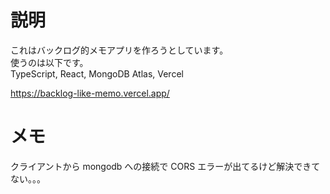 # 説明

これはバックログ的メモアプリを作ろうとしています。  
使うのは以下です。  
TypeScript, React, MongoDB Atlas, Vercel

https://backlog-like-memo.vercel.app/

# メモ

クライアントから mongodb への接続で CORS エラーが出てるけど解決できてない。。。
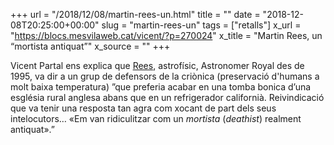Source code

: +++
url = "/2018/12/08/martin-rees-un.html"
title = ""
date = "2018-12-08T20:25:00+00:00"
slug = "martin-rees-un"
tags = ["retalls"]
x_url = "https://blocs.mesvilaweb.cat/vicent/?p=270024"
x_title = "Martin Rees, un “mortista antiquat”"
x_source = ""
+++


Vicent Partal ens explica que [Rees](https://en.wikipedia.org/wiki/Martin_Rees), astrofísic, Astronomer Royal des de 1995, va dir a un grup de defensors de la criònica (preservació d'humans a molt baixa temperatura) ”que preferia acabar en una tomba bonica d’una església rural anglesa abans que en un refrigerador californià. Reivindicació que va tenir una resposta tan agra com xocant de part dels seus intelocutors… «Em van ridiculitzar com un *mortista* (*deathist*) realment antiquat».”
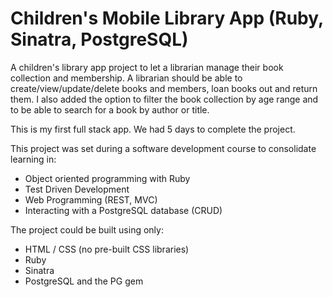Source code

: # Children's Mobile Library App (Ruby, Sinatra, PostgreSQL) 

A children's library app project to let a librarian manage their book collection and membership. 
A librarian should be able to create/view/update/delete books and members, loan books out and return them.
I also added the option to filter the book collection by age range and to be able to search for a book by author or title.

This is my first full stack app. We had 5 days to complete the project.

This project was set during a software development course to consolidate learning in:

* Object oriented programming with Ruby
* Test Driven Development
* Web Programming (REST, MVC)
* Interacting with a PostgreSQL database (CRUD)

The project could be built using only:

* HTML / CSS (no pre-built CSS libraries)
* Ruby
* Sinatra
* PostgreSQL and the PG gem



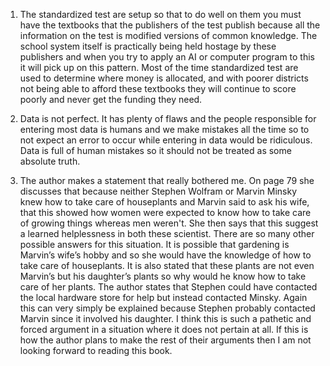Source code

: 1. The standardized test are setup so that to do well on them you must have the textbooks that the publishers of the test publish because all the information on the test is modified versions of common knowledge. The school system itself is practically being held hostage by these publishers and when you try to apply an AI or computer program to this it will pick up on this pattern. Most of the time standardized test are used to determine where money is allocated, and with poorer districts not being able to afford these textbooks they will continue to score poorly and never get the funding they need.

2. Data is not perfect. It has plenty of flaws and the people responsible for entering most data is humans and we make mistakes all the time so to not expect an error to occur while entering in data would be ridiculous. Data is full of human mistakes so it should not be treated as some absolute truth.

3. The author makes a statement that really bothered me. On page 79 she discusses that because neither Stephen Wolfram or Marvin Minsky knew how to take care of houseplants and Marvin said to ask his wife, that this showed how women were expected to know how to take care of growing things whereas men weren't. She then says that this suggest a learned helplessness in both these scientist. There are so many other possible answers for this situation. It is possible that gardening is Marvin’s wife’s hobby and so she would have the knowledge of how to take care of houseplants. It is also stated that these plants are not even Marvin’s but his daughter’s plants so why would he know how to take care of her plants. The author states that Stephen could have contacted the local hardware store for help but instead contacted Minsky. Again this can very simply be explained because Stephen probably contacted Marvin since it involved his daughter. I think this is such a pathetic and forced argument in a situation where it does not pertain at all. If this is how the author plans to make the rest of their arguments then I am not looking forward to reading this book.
* * *
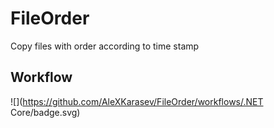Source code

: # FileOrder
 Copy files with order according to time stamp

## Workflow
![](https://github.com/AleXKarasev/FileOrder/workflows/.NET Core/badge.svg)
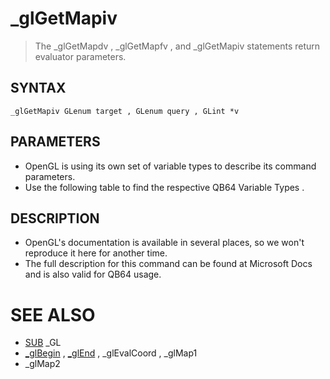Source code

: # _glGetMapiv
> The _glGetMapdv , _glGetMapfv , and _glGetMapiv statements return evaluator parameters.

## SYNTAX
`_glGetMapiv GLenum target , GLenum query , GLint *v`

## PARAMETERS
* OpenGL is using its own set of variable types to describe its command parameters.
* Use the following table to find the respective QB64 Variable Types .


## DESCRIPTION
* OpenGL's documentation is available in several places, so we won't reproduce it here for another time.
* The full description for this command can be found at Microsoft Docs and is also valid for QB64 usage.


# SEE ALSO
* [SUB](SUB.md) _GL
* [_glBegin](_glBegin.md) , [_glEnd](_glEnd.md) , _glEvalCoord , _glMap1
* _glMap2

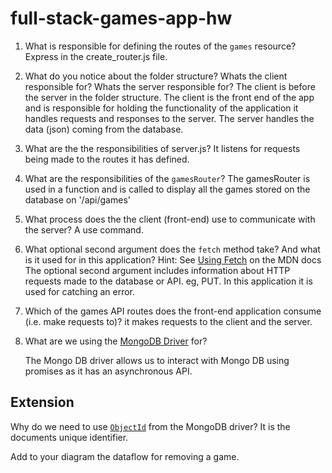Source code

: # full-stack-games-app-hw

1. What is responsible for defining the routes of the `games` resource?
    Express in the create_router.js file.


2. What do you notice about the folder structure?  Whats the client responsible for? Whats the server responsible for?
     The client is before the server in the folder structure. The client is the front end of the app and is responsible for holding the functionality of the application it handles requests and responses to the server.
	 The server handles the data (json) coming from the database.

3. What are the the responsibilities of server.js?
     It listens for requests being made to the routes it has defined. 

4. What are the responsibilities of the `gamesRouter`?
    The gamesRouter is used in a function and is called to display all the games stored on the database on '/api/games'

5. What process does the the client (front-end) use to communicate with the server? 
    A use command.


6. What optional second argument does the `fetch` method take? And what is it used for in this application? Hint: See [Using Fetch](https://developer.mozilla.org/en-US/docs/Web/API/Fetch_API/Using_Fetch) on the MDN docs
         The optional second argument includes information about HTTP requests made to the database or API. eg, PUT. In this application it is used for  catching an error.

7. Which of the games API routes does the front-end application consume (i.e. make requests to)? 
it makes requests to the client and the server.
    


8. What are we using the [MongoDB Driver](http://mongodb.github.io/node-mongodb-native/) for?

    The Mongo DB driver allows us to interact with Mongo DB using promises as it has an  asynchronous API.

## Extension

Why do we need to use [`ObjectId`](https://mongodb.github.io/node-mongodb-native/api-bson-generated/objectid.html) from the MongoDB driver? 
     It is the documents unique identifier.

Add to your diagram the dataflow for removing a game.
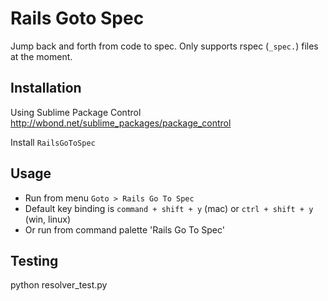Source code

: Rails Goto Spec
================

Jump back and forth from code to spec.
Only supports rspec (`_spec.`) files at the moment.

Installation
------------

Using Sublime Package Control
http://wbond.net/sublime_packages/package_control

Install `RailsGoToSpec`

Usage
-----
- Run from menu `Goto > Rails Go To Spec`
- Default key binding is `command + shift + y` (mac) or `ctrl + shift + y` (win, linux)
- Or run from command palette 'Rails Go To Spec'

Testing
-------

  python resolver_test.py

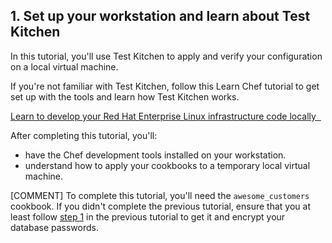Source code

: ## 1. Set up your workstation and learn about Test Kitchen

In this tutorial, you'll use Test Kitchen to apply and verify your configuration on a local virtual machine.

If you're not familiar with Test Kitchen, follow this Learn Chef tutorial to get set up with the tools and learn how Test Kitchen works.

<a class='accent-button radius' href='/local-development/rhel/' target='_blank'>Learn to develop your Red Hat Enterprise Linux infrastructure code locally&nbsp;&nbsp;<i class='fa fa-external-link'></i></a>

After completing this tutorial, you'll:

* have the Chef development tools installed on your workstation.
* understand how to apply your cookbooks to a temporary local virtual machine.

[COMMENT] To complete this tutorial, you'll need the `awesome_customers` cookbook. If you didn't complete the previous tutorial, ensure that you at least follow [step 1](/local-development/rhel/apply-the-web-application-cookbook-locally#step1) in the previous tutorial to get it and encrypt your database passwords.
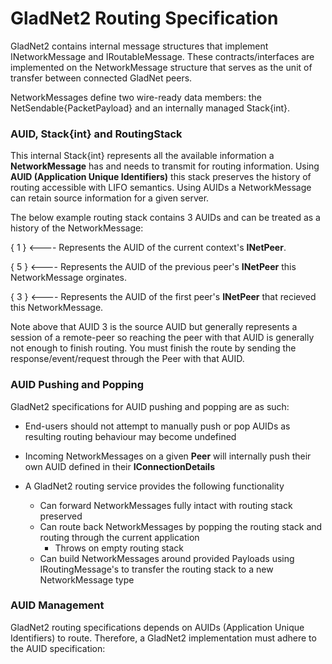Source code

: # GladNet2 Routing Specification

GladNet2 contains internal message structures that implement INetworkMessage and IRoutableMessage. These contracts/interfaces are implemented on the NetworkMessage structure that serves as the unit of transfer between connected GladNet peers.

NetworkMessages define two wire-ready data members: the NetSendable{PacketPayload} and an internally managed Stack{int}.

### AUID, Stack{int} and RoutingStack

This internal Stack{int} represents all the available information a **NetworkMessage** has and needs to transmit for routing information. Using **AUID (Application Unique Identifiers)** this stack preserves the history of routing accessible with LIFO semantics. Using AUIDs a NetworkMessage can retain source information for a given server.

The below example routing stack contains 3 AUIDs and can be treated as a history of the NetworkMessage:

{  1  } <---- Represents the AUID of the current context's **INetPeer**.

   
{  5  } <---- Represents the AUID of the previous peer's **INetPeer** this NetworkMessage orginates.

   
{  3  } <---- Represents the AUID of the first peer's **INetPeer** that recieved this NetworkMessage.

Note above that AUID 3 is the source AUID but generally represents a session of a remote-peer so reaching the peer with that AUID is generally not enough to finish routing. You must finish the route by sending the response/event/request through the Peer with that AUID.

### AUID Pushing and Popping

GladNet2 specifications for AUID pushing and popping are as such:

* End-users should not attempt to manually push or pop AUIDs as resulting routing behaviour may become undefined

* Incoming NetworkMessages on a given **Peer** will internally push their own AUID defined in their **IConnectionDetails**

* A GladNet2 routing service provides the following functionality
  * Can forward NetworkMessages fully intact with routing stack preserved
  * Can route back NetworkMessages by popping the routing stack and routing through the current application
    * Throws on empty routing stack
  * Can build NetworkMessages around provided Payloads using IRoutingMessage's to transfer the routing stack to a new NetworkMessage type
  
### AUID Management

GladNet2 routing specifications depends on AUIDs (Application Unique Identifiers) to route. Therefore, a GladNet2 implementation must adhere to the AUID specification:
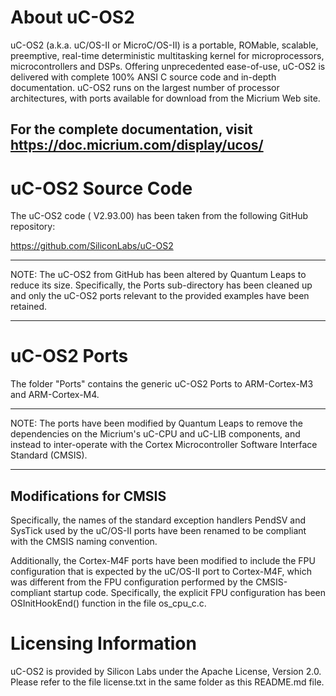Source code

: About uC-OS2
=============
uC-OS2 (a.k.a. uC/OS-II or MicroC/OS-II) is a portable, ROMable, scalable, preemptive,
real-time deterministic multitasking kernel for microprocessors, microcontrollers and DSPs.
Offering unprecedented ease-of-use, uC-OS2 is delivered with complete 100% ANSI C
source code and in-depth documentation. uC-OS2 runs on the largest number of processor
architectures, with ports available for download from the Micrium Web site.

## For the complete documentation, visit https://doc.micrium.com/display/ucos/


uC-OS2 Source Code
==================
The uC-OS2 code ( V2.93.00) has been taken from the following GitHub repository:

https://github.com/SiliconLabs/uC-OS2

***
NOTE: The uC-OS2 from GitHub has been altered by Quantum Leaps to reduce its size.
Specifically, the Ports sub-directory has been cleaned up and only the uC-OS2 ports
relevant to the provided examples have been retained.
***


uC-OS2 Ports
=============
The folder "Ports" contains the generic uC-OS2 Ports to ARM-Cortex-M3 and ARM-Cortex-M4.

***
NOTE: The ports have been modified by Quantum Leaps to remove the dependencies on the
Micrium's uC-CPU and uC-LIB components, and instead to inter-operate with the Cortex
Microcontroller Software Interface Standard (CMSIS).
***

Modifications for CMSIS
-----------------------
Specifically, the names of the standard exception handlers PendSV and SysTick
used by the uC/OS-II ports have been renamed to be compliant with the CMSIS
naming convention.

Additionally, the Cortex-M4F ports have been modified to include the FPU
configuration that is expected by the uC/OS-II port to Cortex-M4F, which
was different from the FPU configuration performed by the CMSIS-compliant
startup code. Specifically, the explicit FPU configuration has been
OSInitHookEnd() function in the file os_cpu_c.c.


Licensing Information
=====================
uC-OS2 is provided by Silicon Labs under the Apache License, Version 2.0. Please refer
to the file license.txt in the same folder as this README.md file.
* * *
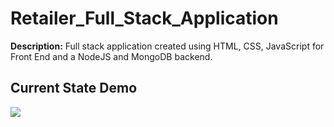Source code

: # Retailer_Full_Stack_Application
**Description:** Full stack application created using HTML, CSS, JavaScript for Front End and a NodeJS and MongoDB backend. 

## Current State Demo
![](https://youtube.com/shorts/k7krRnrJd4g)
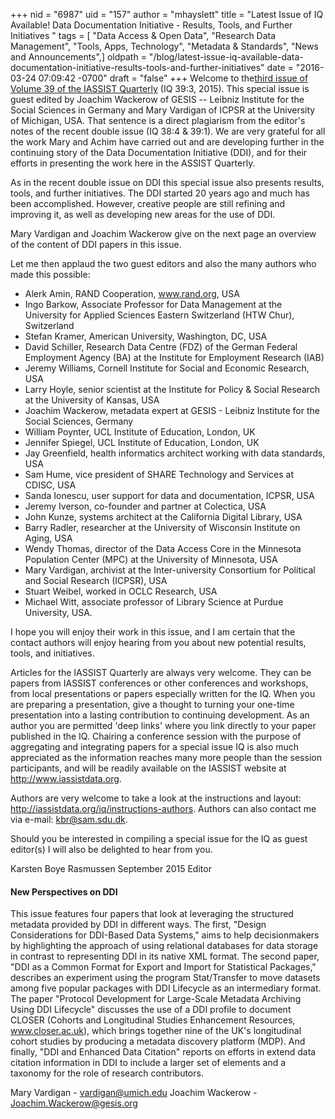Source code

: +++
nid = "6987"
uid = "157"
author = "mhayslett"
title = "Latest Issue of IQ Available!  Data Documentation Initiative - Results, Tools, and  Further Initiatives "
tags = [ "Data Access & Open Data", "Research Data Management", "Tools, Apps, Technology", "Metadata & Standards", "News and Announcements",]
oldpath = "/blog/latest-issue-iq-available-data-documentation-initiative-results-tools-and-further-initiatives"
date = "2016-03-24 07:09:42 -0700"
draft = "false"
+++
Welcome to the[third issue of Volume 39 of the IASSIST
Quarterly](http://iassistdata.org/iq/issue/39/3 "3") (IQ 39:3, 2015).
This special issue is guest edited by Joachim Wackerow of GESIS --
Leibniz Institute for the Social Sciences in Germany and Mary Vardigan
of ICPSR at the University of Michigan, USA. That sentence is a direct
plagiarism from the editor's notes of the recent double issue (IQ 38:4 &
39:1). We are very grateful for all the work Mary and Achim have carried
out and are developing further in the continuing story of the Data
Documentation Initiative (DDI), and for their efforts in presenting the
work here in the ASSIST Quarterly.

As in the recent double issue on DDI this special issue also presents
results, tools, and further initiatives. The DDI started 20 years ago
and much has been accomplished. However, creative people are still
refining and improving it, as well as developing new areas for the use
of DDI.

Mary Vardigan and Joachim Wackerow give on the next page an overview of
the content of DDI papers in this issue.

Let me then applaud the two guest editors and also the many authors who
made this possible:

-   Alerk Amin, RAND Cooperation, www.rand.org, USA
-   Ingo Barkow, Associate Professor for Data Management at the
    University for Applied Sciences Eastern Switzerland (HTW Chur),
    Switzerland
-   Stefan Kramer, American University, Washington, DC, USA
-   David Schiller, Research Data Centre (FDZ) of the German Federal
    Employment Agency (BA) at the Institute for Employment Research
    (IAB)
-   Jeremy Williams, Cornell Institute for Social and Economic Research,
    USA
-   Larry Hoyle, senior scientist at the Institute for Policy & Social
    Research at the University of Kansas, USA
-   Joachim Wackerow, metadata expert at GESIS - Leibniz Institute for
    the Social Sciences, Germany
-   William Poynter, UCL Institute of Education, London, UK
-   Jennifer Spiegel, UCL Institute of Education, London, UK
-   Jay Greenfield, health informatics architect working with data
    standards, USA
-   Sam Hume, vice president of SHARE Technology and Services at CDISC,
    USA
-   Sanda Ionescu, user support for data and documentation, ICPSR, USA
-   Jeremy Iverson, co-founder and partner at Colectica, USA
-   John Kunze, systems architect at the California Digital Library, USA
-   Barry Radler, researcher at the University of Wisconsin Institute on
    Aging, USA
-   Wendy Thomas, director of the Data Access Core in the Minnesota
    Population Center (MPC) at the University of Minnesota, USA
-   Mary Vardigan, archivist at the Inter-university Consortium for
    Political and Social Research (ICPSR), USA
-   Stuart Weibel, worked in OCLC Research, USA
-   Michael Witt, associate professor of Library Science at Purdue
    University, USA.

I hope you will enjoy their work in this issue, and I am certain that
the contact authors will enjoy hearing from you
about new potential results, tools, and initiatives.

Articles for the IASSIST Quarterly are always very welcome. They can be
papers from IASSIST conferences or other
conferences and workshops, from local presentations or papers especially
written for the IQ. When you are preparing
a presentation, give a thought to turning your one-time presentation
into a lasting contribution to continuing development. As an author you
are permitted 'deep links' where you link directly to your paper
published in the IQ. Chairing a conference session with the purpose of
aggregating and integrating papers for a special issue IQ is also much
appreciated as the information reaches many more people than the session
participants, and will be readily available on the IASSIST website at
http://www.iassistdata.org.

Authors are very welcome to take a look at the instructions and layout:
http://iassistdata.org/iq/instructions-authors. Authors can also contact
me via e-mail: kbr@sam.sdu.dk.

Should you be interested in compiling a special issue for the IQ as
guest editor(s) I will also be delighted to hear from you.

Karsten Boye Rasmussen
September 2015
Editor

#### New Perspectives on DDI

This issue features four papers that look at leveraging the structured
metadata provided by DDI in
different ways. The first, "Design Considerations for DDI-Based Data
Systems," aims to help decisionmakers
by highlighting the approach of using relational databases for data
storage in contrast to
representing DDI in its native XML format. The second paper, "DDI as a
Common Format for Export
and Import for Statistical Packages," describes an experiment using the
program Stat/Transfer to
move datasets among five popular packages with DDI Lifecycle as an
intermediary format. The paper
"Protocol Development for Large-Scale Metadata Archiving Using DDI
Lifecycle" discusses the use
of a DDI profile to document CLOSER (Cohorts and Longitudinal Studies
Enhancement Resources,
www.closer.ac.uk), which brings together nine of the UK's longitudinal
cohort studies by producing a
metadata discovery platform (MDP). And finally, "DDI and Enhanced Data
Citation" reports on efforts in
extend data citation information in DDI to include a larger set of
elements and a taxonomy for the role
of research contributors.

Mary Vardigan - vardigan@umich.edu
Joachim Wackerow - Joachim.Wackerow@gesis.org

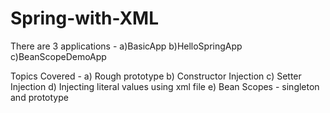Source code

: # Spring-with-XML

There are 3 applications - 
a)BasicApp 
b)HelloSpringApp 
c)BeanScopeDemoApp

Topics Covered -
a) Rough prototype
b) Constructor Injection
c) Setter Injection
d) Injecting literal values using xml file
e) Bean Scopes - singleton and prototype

* **Exercise details**: Search the data above for the word "workstation" and show every line that has it.

* **Answer space**:
: ## 1. Set up your workstation and learn about Test Kitchen
* have the Chef development tools installed on your workstation.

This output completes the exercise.